Just when Paris has beaten me down to my lowest, it picks me back up again, showers me with kisses and apologies, and promises to never do it again. And I fall for it every single time.
Parisians are tough cookies. Interacting with them often feels like a, "Who can make the other person cry first" competition. And I'm losing bigtime. I'm a weakling out there! Must get in touch with my inner badass in a very concrete way if I'm going to win any respect around here.
For example, in Seattle (ahhhh...sweet little Seattle.....), if you're at a crosswalk and someone in their car stops to let you cross, you give them the courtesy wave. And they wave back. That's how we do it in our friendly, passive-aggressive city. So here, when it looks like someone is slowing down to let me cross, it's automatic -- I throw my hand up in a wave. I usually receive a rather large scowl in return.
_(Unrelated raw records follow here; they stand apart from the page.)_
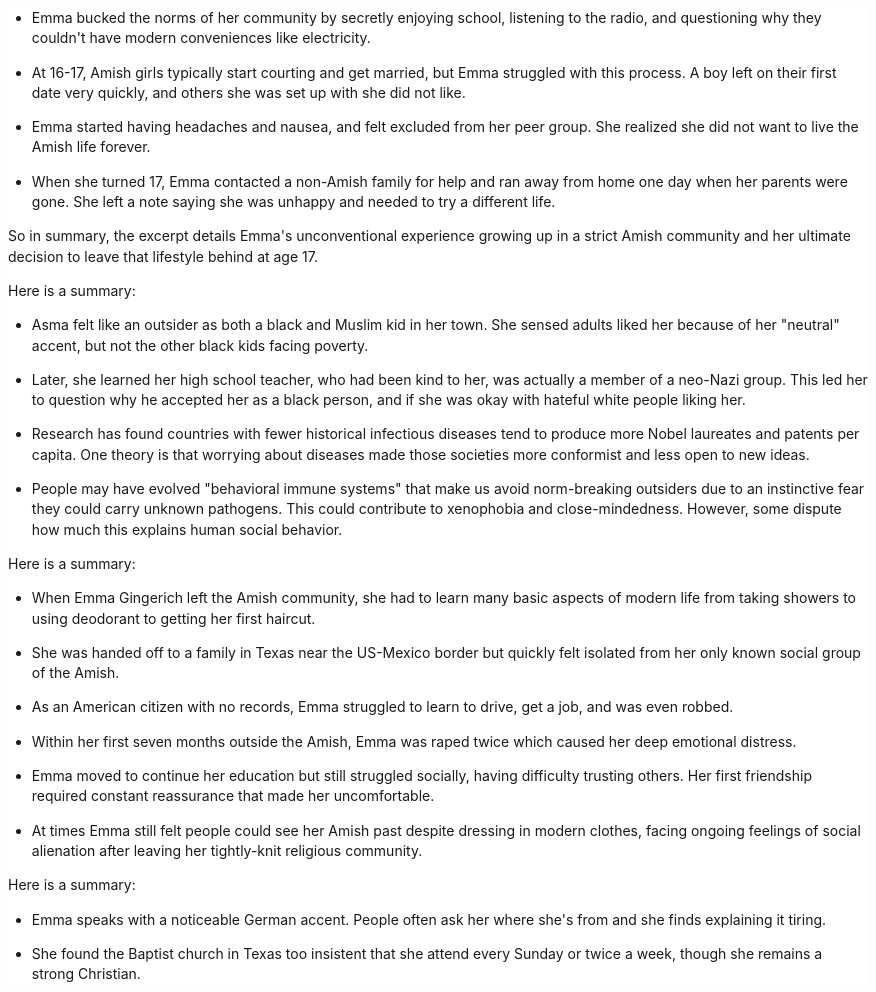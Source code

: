 - Emma bucked the norms of her community by secretly enjoying school, listening to the radio, and questioning why they couldn't have modern conveniences like electricity. 

- At 16-17, Amish girls typically start courting and get married, but Emma struggled with this process. A boy left on their first date very quickly, and others she was set up with she did not like. 

- Emma started having headaches and nausea, and felt excluded from her peer group. She realized she did not want to live the Amish life forever. 

- When she turned 17, Emma contacted a non-Amish family for help and ran away from home one day when her parents were gone. She left a note saying she was unhappy and needed to try a different life.

So in summary, the excerpt details Emma's unconventional experience growing up in a strict Amish community and her ultimate decision to leave that lifestyle behind at age 17.

 Here is a summary:

- Asma felt like an outsider as both a black and Muslim kid in her town. She sensed adults liked her because of her "neutral" accent, but not the other black kids facing poverty. 

- Later, she learned her high school teacher, who had been kind to her, was actually a member of a neo-Nazi group. This led her to question why he accepted her as a black person, and if she was okay with hateful white people liking her. 

- Research has found countries with fewer historical infectious diseases tend to produce more Nobel laureates and patents per capita. One theory is that worrying about diseases made those societies more conformist and less open to new ideas. 

- People may have evolved "behavioral immune systems" that make us avoid norm-breaking outsiders due to an instinctive fear they could carry unknown pathogens. This could contribute to xenophobia and close-mindedness. However, some dispute how much this explains human social behavior.

 Here is a summary:

- When Emma Gingerich left the Amish community, she had to learn many basic aspects of modern life from taking showers to using deodorant to getting her first haircut. 

- She was handed off to a family in Texas near the US-Mexico border but quickly felt isolated from her only known social group of the Amish. 

- As an American citizen with no records, Emma struggled to learn to drive, get a job, and was even robbed. 

- Within her first seven months outside the Amish, Emma was raped twice which caused her deep emotional distress. 

- Emma moved to continue her education but still struggled socially, having difficulty trusting others. Her first friendship required constant reassurance that made her uncomfortable. 

- At times Emma still felt people could see her Amish past despite dressing in modern clothes, facing ongoing feelings of social alienation after leaving her tightly-knit religious community.

 Here is a summary:

- Emma speaks with a noticeable German accent. People often ask her where she's from and she finds explaining it tiring. 

- She found the Baptist church in Texas too insistent that she attend every Sunday or twice a week, though she remains a strong Christian.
Some people squint hard at me, like, "Do I know that woman?" and upon deciding they don't, sit there looking unhappy and confused.
Perhaps they're unhappy because I, as the pedestrian, won the age-old battle between Parisian pedestrian and Parisian car and managed to cross in front of them. Perhaps they take my wave as a kind of in-your-face "HA! Take THAT! I am the victor and I spit on your ridiculously tiny yet environmentally friendly car!"
The competition here between pedestrian and car is so fierce, so aggressive, so you-will-not-beat-me-you-bastard, it's intimidating for a courtesy-wave kind of gal such as myself. Sometimes I stand at a crosswalk for a large number of minutes, cautiously sticking my toe out into the street only to snatch it back when I lose my nerve. Real Parisians just dive in front of the cars, charge across the street, ignoring honks and swear words. I so admire their method but wow -- that's just dumb at the same time, right?
The "movers" who delivered our air shipment were ridiculous in an entirely different way. They just chucked it all in the door and asked me to sign for it. There's not much in our air shipment, but still -- I kindly pointed out that no, no, no, we were told you unpack everything and take all the packing material away, to which they shrugged, said, "Nope, sign here," and then gave me pointers on how to walk all the packing stuff down the stairs to the garbage cans. (OH, you COLLAPSE the cardboard boxes first. You're a real lifesaver -- I was going to keep them entirely cubical and balance them on top of each other like an oversized Jenga game).
And yet again, I lacked the language to fight. They knew they had the upper hand so in the end, after I inflicted them with many minutes of what I hope was mean glowering (fingers crossed it wasn't just comical but that's a real possibility), they left empty-handed. After unwrapping every article of clothing and every shoe, we now have a mountain of packing material in the corner of our living room. French garbage cans are cute and teeny tiny so it's possible we'll be living with it for the next two years. Perhaps I can incorporate it into the avante garde lung x-ray art.
I took a pavement-pounding walk around the neighborhood after the movers left (this was also after the phone company telephone call that sent me crying into the corner with Stevie Nicks). I walked as fast as I could, trying to burn off the frustration and righteous indignation. And then here comes Paris, swopping in again to tell me it loves me --
Perhaps they wrote something about me in the Frenchie newspaper, something about the crazy American who's barely hanging on and is most likely seconds away from pulling out the uzi, and that perhaps now would be a great time for good ambassadorship on the part of the Parisian people, because there they all were! Friendly, smiling, "Bonjour," and "Ca va?" Happy Frenchies spilling into the streets all around me.
Nothing wins my heart faster than people who are genuinely kind and loving to my child. And the Parisians, while they wouldn't think twice about running my son over with their cars, are so affectionate with him walking down the street. So many people we passed gave him a huge smile, winked, made funny faces at him, told me he was cute. One guy did a little dancing with him. A few others stopped and bent over to say a few words to him; some patted his head. They walked away chuckling and smiling. I mean, it was ridiculous! -- the love was everywhere.
They have a tough exterior, and perhaps that's just part of big city life, but there are a lot of good people here and they love, respect and honor children. And that just can't be a bad place. So even though I've had a few moments here (mainly dog poo and interaction related) where I was moments away from clawing my way to the airport and hanging off an airplane wing for a ride back home, I'm staying. I'm no quitter (actually I've quit lots of stuff....so....umm....whoo, that's awkward!)
Paris is the love of my life! Don't roll your eyes at me! I think it really means it's sorry this time!